Work item => When you reach the line that contains "राहुलानन्दपब्बज्‍जं, गहणं जेतवनस्स च॥" in the data below, start reproducing lines exactly, and stop after the line that contains "agonizingly in love with each".

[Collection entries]
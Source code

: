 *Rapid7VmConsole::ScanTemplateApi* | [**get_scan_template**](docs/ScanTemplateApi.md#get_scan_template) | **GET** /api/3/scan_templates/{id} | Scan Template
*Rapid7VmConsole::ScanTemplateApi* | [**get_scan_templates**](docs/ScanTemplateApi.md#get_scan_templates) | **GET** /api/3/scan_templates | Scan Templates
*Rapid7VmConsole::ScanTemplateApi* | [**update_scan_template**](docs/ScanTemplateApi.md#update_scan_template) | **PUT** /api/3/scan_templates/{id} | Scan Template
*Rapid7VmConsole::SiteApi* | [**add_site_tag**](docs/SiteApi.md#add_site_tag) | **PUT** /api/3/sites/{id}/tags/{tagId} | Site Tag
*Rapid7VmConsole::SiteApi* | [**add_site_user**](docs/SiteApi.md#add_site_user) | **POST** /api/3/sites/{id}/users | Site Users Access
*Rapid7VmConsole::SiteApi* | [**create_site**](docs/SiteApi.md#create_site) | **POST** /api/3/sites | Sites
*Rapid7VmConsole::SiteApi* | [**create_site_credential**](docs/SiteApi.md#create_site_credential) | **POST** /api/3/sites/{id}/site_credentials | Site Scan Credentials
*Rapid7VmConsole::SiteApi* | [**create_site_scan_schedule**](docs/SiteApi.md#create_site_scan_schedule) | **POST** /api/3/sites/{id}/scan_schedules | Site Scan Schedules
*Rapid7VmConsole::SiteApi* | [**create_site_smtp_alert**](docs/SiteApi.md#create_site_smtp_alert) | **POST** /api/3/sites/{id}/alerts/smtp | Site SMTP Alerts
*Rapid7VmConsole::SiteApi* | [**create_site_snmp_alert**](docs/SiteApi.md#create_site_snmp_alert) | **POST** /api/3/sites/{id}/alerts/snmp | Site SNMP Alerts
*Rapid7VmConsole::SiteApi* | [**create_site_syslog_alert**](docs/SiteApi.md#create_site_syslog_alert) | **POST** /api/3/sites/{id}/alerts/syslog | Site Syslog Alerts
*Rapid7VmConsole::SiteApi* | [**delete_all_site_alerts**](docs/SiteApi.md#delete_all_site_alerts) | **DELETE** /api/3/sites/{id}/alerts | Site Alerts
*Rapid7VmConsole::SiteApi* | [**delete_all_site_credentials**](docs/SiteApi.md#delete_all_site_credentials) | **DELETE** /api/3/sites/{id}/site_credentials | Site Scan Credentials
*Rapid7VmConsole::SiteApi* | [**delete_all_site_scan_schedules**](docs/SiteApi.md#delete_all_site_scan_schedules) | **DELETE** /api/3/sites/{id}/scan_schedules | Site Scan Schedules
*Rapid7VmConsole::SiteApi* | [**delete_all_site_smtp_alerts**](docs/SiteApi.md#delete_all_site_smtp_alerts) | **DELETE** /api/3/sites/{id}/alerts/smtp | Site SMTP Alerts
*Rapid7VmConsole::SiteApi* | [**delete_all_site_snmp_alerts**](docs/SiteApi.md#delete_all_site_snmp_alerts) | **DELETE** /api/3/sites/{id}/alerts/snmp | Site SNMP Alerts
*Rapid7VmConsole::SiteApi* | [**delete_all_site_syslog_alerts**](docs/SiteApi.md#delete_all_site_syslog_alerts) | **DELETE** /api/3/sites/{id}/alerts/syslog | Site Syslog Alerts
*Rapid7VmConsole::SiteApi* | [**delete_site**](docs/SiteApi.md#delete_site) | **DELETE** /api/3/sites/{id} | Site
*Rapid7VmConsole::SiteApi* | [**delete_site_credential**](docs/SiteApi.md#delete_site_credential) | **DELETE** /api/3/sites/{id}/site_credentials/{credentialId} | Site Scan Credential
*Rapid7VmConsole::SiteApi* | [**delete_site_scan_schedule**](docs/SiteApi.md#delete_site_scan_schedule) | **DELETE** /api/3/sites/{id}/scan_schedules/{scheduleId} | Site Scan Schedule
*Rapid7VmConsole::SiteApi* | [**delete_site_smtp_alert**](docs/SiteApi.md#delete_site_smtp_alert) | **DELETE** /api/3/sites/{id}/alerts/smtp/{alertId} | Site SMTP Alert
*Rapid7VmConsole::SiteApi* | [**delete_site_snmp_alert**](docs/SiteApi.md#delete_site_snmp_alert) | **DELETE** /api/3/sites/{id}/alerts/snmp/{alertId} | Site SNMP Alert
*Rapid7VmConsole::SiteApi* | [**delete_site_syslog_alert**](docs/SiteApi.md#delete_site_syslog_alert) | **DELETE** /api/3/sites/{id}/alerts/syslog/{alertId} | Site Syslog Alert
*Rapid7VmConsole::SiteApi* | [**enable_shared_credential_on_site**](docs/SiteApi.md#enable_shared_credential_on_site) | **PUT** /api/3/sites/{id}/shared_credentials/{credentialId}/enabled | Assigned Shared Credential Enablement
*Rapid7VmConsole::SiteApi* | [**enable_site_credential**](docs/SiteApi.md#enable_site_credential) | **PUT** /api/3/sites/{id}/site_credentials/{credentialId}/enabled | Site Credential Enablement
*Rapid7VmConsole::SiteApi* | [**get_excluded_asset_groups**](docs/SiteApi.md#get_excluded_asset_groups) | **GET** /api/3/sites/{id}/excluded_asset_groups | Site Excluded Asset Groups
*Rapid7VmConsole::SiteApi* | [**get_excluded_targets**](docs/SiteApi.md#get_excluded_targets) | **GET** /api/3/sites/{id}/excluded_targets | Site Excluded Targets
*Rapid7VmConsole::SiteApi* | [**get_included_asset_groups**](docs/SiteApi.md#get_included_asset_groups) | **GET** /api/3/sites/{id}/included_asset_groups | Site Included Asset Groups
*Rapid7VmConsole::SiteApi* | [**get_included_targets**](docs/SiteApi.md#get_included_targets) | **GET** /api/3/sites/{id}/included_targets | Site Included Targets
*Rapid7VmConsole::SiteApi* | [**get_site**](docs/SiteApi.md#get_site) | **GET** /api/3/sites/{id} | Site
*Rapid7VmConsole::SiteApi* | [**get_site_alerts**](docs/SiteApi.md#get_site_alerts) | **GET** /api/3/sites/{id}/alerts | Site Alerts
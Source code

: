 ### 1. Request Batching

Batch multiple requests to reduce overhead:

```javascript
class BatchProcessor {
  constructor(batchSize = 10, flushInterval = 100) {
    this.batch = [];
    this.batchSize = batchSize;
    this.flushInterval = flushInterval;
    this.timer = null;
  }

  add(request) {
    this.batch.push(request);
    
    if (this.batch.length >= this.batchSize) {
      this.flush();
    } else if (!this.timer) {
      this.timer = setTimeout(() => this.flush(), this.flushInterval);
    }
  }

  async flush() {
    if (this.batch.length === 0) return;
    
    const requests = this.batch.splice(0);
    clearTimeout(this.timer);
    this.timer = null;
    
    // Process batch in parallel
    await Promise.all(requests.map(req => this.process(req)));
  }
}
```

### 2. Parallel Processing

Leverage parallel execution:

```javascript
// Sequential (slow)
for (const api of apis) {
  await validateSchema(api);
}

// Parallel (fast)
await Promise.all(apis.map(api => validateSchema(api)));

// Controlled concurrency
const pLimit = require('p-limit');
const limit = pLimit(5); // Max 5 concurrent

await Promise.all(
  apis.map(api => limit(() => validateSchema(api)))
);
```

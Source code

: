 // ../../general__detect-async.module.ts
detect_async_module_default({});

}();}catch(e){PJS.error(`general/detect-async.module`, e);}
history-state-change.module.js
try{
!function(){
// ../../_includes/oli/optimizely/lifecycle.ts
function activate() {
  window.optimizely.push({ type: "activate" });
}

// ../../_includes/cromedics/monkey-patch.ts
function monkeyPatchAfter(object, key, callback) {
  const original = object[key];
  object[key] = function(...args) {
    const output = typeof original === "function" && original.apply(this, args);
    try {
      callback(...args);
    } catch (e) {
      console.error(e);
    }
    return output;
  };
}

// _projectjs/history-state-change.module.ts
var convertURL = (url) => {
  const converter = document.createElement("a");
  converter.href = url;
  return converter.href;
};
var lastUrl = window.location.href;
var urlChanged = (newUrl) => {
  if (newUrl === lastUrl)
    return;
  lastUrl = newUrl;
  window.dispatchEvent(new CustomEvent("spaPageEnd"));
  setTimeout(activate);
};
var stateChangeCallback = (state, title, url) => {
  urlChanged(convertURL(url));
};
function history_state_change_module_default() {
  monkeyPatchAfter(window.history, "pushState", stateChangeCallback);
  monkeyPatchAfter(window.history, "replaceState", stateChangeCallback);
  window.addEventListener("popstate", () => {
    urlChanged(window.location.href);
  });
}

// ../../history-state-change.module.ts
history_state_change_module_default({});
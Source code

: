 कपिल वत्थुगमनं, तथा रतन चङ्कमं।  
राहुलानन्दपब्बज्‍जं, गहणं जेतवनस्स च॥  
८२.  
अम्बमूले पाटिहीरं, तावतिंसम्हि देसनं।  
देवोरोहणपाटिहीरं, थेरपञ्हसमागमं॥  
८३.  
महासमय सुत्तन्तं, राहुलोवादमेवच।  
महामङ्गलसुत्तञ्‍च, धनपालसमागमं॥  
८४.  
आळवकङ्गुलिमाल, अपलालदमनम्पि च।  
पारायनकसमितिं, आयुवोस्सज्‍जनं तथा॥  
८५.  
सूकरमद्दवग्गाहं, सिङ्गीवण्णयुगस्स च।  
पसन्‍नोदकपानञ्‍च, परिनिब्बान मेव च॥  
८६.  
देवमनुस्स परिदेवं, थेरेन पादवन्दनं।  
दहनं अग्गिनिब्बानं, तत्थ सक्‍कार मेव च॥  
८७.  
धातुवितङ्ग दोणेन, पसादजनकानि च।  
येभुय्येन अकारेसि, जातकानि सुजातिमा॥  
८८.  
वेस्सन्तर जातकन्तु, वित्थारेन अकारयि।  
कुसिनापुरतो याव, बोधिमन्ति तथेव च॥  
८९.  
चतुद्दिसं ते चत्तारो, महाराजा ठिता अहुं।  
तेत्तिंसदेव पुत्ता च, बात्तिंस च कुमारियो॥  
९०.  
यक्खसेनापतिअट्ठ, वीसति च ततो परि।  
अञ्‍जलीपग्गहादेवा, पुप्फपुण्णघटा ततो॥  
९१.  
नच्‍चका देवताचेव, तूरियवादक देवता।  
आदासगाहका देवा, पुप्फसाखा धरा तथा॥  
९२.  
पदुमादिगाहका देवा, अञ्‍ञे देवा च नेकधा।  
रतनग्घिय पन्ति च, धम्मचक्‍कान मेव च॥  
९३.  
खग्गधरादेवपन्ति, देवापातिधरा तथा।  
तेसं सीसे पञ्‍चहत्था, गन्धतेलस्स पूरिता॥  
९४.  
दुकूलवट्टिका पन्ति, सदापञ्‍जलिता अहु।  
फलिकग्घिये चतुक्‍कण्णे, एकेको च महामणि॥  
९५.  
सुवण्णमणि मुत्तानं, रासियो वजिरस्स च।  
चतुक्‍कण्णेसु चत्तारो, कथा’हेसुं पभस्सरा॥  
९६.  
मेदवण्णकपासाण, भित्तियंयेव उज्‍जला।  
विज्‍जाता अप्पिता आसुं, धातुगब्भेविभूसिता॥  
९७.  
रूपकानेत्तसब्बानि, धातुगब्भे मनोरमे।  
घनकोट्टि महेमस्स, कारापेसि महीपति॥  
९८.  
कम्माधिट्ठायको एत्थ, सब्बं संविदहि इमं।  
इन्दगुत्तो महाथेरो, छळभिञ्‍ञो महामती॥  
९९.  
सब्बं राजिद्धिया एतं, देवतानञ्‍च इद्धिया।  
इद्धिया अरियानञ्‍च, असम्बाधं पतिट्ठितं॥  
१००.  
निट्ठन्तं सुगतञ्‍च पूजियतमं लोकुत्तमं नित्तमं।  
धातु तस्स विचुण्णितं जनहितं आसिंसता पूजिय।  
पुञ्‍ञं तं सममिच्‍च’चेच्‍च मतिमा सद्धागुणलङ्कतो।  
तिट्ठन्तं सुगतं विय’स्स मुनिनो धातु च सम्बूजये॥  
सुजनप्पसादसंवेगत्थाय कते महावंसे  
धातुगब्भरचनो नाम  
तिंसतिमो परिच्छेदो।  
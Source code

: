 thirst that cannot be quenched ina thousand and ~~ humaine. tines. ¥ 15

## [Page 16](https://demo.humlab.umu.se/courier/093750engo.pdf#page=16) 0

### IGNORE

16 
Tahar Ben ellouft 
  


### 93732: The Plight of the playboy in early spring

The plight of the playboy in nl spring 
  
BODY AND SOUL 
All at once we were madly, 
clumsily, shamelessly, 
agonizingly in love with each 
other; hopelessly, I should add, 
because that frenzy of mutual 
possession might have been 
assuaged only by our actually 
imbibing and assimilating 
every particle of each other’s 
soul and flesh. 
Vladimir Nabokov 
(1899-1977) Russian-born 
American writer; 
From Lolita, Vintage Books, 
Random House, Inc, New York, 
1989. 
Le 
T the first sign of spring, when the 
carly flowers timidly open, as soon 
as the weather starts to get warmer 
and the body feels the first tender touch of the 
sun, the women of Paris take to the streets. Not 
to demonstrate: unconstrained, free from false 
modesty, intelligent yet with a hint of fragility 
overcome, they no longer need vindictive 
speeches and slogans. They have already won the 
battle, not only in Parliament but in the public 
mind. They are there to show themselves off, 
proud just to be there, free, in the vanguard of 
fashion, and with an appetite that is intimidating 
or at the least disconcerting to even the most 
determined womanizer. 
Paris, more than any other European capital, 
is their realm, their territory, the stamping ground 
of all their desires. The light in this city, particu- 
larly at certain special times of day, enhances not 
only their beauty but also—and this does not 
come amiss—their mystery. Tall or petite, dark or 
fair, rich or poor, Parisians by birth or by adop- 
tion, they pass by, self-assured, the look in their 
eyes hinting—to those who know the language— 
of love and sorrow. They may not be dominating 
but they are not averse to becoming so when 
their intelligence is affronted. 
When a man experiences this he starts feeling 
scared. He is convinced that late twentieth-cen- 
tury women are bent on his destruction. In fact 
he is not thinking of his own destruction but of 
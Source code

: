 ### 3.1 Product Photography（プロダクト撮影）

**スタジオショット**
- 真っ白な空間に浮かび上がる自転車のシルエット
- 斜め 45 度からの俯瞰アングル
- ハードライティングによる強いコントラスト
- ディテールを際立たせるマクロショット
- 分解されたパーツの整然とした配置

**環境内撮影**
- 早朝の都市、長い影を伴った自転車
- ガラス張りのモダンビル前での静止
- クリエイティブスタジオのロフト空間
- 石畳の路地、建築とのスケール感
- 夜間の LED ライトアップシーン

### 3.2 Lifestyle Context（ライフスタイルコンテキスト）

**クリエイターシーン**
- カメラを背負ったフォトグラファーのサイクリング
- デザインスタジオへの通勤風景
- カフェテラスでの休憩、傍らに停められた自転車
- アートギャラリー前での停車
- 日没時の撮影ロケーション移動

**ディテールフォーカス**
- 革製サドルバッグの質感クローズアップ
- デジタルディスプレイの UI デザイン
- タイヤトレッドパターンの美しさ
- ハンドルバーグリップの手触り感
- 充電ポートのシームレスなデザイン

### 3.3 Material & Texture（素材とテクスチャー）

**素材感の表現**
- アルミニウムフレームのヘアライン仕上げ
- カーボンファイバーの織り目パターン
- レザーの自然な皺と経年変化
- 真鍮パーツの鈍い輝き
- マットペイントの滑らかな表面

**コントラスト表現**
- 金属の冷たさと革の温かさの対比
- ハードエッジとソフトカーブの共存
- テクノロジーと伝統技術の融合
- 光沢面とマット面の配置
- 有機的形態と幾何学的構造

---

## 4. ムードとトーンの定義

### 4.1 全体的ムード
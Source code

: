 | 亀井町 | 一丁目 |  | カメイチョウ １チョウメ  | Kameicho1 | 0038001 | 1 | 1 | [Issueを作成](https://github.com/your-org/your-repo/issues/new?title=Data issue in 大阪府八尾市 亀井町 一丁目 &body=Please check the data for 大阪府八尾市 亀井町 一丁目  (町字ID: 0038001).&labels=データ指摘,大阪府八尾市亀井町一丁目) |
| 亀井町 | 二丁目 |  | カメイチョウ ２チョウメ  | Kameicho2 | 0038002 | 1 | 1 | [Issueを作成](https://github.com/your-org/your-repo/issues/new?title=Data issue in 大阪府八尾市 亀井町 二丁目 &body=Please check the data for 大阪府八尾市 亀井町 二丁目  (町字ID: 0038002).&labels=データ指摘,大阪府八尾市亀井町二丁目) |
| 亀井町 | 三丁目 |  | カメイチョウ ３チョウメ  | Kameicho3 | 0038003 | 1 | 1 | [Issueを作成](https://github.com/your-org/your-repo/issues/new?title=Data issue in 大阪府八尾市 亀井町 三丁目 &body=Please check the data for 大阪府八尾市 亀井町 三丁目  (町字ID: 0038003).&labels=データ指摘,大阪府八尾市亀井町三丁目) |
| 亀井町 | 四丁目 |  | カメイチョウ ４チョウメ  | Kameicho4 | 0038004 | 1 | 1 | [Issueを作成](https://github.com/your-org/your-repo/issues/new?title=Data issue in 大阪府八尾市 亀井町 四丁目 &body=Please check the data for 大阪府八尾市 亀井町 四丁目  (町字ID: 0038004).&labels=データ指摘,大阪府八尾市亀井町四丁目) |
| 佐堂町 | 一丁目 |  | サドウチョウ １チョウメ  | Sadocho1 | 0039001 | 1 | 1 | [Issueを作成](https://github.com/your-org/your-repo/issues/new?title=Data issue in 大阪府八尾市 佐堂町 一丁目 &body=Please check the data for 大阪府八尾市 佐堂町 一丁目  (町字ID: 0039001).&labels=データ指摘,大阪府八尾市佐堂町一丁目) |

Completed task =>
राहुलानन्दपब्बज्‍जं, गहणं जेतवनस्स च॥  
८२.  
अम्बमूले पाटिहीरं, तावतिंसम्हि देसनं।  
देवोरोहणपाटिहीरं, थेरपञ्हसमागमं॥  
८३.  
महासमय सुत्तन्तं, राहुलोवादमेवच।  
महामङ्गलसुत्तञ्‍च, धनपालसमागमं॥  
८४.  
आळवकङ्गुलिमाल, अपलालदमनम्पि च।  
पारायनकसमितिं, आयुवोस्सज्‍जनं तथा॥  
८५.  
सूकरमद्दवग्गाहं, सिङ्गीवण्णयुगस्स च।  
पसन्‍नोदकपानञ्‍च, परिनिब्बान मेव च॥  
८६.  
देवमनुस्स परिदेवं, थेरेन पादवन्दनं।  
दहनं अग्गिनिब्बानं, तत्थ सक्‍कार मेव च॥  
८७.  
धातुवितङ्ग दोणेन, पसादजनकानि च।  
येभुय्येन अकारेसि, जातकानि सुजातिमा॥  
८८.  
वेस्सन्तर जातकन्तु, वित्थारेन अकारयि।  
कुसिनापुरतो याव, बोधिमन्ति तथेव च॥  
८९.  
चतुद्दिसं ते चत्तारो, महाराजा ठिता अहुं।  
तेत्तिंसदेव पुत्ता च, बात्तिंस च कुमारियो॥  
९०.  
यक्खसेनापतिअट्ठ, वीसति च ततो परि।  
अञ्‍जलीपग्गहादेवा, पुप्फपुण्णघटा ततो॥  
९१.  
नच्‍चका देवताचेव, तूरियवादक देवता।  
आदासगाहका देवा, पुप्फसाखा धरा तथा॥  
९२.  
पदुमादिगाहका देवा, अञ्‍ञे देवा च नेकधा।  
रतनग्घिय पन्ति च, धम्मचक्‍कान मेव च॥  
९३.  
खग्गधरादेवपन्ति, देवापातिधरा तथा।  
तेसं सीसे पञ्‍चहत्था, गन्धतेलस्स पूरिता॥  
९४.  
दुकूलवट्टिका पन्ति, सदापञ्‍जलिता अहु।  
फलिकग्घिये चतुक्‍कण्णे, एकेको च महामणि॥  
९५.  
सुवण्णमणि मुत्तानं, रासियो वजिरस्स च।  
चतुक्‍कण्णेसु चत्तारो, कथा’हेसुं पभस्सरा॥  
९६.  
मेदवण्णकपासाण, भित्तियंयेव उज्‍जला।  
विज्‍जाता अप्पिता आसुं, धातुगब्भेविभूसिता॥  
९७.  
रूपकानेत्तसब्बानि, धातुगब्भे मनोरमे।  
घनकोट्टि महेमस्स, कारापेसि महीपति॥  
९८.  
कम्माधिट्ठायको एत्थ, सब्बं संविदहि इमं।  
इन्दगुत्तो महाथेरो, छळभिञ्‍ञो महामती॥  
९९.  
सब्बं राजिद्धिया एतं, देवतानञ्‍च इद्धिया।  
इद्धिया अरियानञ्‍च, असम्बाधं पतिट्ठितं॥  
१००.  
निट्ठन्तं सुगतञ्‍च पूजियतमं लोकुत्तमं नित्तमं।  
धातु तस्स विचुण्णितं जनहितं आसिंसता पूजिय।  
पुञ्‍ञं तं सममिच्‍च’चेच्‍च मतिमा सद्धागुणलङ्कतो।  
तिट्ठन्तं सुगतं विय’स्स मुनिनो धातु च सम्बूजये॥  
सुजनप्पसादसंवेगत्थाय कते महावंसे  
धातुगब्भरचनो नाम  
तिंसतिमो परिच्छेदो।  
Source code

: thirst that cannot be quenched ina thousand and ~~ humaine. tines. ¥ 15

## [Page 16](https://demo.humlab.umu.se/courier/093750engo.pdf#page=16) 0

### IGNORE

16 
Tahar Ben ellouft 
  


### 93732: The Plight of the playboy in early spring

The plight of the playboy in nl spring 
  
BODY AND SOUL 
All at once we were madly, 
clumsily, shamelessly, 
agonizingly in love with each 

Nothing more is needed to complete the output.